[Stored entries]
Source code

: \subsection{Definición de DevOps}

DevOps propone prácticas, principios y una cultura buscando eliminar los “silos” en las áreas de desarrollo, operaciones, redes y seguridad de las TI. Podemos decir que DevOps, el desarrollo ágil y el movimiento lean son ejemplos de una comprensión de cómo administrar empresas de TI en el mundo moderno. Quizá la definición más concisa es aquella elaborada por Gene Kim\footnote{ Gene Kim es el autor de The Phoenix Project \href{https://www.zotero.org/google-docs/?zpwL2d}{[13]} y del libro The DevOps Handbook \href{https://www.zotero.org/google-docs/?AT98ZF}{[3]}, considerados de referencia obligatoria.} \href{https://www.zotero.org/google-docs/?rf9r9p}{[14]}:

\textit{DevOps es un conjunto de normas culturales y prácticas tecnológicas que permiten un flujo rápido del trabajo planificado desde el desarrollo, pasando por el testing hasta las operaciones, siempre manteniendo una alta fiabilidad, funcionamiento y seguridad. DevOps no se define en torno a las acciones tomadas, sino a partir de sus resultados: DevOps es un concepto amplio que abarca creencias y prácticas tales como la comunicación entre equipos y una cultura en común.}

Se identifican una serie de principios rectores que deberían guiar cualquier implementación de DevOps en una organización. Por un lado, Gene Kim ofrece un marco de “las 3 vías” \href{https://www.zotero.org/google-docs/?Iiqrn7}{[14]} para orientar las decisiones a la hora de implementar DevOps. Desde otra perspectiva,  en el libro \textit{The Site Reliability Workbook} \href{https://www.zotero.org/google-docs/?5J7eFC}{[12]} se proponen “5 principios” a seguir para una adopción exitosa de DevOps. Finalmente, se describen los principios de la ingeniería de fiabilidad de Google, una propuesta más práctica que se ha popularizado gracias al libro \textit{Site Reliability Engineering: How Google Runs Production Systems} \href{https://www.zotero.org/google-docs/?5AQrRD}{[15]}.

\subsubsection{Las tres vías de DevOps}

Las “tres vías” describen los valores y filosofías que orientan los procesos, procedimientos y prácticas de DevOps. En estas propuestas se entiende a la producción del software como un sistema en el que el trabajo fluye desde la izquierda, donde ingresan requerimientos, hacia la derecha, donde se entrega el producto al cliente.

## Task objective
A complete answer gives every line of the records holding "como".

## Response area
\textit{DevOps es un conjunto de normas culturales y prácticas tecnológicas que permiten un flujo rápido del trabajo planificado desde el desarrollo, pasando por el testing hasta las operaciones, siempre manteniendo una alta fiabilidad, funcionamiento y seguridad. DevOps no se define en torno a las acciones tomadas, sino a partir de sus resultados: DevOps es un concepto amplio que abarca creencias y prácticas tales como la comunicación entre equipos y una cultura en común.}
Las “tres vías” describen los valores y filosofías que orientan los procesos, procedimientos y prácticas de DevOps. En estas propuestas se entiende a la producción del software como un sistema en el que el trabajo fluye desde la izquierda, donde ingresan requerimientos, hacia la derecha, donde se entrega el producto al cliente.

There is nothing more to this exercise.